The initial move off the lows was textbook, short-covering rally mechanics. Short interest at multi-year highs, extreme bearish sentiment, and oversold technicals created the conditions. All that was needed was a catalyst, and Trump’s April 13th comment that Iran wants to “work a deal” provided exactly that. Now, we have all three pillars in place to determine, potentially, what happens next.
Pillar One: The short-covering rally ignites. According to AInvest analysis, total S&P 500 component short interest was at elevated levels as the index traded near its lows, creating a concentrated pool of traders who must eventually buy back shares. When the ceasefire news broke on April 7th, the buying cascade began. What followed was a short-covering rally that sent the Nasdaq to its best multi-session run on record.
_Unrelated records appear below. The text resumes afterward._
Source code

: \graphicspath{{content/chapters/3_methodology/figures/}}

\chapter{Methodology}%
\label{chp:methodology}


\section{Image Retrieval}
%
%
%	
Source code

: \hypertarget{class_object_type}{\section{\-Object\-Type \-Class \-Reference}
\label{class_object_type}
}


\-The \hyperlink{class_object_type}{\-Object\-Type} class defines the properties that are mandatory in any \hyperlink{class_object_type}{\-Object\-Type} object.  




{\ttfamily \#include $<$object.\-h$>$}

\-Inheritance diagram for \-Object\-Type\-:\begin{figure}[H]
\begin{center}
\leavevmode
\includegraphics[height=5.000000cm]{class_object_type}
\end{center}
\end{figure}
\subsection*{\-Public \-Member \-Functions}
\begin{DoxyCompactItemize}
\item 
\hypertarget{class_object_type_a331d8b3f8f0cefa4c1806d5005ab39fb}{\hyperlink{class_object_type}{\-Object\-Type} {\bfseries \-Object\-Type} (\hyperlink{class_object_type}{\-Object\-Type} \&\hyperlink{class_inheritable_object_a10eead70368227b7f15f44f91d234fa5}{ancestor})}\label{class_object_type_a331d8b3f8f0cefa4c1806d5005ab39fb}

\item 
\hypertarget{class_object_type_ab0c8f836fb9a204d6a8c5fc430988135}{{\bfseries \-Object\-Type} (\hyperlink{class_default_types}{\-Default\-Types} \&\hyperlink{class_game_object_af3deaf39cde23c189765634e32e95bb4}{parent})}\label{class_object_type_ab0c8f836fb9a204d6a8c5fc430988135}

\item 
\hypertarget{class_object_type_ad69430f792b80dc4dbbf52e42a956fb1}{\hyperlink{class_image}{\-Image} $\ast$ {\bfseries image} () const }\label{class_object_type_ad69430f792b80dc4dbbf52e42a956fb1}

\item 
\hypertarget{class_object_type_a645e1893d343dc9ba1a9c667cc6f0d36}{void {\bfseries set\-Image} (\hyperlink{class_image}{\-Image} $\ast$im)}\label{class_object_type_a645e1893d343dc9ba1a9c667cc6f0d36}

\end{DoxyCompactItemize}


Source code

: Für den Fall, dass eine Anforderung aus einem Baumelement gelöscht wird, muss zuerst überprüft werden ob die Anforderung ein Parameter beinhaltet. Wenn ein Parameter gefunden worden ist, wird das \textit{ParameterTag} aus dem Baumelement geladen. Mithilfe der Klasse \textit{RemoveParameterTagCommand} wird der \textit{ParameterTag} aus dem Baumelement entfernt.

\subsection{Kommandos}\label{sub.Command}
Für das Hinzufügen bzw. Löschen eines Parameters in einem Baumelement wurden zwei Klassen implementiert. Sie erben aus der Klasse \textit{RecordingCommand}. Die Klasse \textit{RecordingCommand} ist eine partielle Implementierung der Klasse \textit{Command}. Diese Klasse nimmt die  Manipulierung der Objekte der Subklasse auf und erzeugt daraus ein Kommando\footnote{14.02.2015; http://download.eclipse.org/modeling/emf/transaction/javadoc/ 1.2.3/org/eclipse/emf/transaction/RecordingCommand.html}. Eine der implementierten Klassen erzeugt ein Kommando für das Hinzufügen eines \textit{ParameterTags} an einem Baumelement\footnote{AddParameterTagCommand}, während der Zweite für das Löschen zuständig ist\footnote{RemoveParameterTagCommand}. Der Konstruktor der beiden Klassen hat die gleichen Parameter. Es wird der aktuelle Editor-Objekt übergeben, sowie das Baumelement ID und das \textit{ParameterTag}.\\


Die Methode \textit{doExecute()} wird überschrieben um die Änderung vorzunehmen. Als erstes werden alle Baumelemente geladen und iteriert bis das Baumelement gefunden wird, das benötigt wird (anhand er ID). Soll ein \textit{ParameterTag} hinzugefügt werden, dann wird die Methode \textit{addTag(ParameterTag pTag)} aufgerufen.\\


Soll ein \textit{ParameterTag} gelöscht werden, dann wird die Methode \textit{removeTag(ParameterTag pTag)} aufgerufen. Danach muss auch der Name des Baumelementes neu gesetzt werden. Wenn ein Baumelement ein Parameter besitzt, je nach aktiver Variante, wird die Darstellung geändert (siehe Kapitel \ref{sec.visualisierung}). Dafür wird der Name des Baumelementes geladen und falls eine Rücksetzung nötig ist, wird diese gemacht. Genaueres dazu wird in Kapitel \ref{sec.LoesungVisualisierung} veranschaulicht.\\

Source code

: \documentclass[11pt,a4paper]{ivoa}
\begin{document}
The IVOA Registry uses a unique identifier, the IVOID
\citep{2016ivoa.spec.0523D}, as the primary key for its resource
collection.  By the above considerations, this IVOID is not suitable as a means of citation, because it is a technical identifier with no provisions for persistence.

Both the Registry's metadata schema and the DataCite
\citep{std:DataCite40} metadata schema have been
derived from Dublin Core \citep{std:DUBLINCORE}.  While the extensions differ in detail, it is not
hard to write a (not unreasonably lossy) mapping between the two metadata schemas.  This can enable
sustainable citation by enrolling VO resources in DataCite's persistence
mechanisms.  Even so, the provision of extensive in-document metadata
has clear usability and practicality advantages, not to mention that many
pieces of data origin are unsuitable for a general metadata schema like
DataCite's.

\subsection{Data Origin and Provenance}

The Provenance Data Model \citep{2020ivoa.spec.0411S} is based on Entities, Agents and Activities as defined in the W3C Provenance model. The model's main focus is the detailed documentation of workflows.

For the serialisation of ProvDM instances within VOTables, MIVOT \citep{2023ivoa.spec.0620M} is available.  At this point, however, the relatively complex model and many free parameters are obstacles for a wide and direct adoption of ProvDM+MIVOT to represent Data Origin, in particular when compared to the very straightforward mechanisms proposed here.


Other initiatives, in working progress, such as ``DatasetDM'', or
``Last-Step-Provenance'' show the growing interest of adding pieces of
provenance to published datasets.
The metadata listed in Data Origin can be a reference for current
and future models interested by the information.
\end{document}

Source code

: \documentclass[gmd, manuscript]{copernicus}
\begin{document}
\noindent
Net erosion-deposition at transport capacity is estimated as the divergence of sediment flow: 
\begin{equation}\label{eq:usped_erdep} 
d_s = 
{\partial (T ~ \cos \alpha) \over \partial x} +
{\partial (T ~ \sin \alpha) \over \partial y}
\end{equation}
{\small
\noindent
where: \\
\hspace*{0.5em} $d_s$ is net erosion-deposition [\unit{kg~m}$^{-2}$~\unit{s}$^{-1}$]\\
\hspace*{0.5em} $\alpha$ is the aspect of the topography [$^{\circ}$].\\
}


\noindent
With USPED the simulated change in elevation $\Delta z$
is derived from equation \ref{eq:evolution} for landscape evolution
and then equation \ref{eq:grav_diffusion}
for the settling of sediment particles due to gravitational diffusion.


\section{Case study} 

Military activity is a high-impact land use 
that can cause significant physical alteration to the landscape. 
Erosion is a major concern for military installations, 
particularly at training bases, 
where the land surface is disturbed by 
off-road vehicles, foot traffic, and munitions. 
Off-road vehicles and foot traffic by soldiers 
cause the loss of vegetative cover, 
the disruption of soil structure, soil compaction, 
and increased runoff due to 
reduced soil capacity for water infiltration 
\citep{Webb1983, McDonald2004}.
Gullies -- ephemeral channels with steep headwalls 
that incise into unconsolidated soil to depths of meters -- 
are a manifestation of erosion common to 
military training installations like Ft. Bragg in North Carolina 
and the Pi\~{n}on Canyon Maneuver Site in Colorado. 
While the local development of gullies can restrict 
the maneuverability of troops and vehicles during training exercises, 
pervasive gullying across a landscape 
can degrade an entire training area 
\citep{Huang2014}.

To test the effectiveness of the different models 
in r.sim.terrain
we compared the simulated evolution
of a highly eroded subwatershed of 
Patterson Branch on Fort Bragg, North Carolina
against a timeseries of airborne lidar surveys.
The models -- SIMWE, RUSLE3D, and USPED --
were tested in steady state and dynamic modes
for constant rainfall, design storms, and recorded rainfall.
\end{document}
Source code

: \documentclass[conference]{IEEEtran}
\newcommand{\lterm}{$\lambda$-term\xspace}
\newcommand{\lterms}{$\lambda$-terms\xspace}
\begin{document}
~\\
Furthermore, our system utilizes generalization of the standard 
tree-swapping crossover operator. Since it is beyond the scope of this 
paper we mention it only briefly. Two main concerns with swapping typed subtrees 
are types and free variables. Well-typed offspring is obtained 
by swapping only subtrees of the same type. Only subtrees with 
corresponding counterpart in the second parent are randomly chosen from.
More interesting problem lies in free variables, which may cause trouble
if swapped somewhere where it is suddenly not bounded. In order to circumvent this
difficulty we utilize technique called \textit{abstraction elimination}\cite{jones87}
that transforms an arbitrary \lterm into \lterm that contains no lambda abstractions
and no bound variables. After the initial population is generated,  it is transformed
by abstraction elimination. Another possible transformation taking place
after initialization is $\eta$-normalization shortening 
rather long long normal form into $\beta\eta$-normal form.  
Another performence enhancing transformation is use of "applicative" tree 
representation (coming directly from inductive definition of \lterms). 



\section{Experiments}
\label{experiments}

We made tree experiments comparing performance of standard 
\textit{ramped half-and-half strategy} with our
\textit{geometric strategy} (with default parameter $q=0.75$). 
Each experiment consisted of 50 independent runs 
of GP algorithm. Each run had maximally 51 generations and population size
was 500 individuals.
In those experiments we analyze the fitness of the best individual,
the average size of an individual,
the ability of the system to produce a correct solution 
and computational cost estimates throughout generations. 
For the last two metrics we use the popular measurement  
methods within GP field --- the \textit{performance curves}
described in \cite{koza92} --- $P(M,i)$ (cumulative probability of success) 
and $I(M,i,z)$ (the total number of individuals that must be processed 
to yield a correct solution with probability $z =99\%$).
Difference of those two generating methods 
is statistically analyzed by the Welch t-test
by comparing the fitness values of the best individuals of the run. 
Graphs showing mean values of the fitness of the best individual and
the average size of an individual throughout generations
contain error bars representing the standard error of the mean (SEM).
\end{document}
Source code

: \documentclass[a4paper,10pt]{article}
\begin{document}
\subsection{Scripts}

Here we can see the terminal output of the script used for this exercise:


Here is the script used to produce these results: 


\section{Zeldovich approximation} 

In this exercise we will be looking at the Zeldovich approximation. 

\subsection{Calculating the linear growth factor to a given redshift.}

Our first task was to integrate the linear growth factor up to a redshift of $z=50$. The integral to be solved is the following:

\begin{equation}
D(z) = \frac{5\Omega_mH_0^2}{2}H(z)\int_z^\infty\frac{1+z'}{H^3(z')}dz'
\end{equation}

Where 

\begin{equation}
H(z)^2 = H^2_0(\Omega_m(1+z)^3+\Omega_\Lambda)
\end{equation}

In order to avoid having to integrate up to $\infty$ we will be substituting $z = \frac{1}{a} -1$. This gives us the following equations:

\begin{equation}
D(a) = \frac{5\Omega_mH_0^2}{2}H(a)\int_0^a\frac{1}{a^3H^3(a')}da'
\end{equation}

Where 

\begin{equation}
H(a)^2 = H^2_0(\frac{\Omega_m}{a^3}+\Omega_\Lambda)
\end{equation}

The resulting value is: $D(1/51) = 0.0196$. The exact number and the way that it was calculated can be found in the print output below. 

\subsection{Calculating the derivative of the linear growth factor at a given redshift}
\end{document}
The velocity was characteristic of forced covering rather than fresh conviction buying, which is precisely why the bears initially dismissed it.
Pillar Two: Geopolitical de-escalation extends the move. A pure short-covering rally typically exhausts itself within a few sessions once the most exposed shorts are covered. What extended this one was sustained improvement in the Iran narrative. Ships began clearing the Strait of Hormuz blockade. The Islamabad negotiations shifted tone from bellicose to cautiously optimistic. Vice President Vance noted the “diplomatic off-ramp is wider than it was a month ago.” That war premium embedded in equity valuations began to dissolve, giving the short-covering rally a fundamental tailwind.
Pillar Three: Earnings season anchors the move. Goldman Sachs posted EPS of $17.55 against expectations of $16.47. Morgan Stanley beat with $3.43 versus a forecast of $3.02. JPMorgan cleared the bar on nearly every metric. The financials sector handed the market a fundamental anchor at exactly the moment it needed one. As TheStreet contributor James ‘Rev Shark’ DePorre observed: “Investors are betting on the long-term strength of the U.S. economy, with AI as the primary driver. The Iran situation is being treated as a temporary distraction.”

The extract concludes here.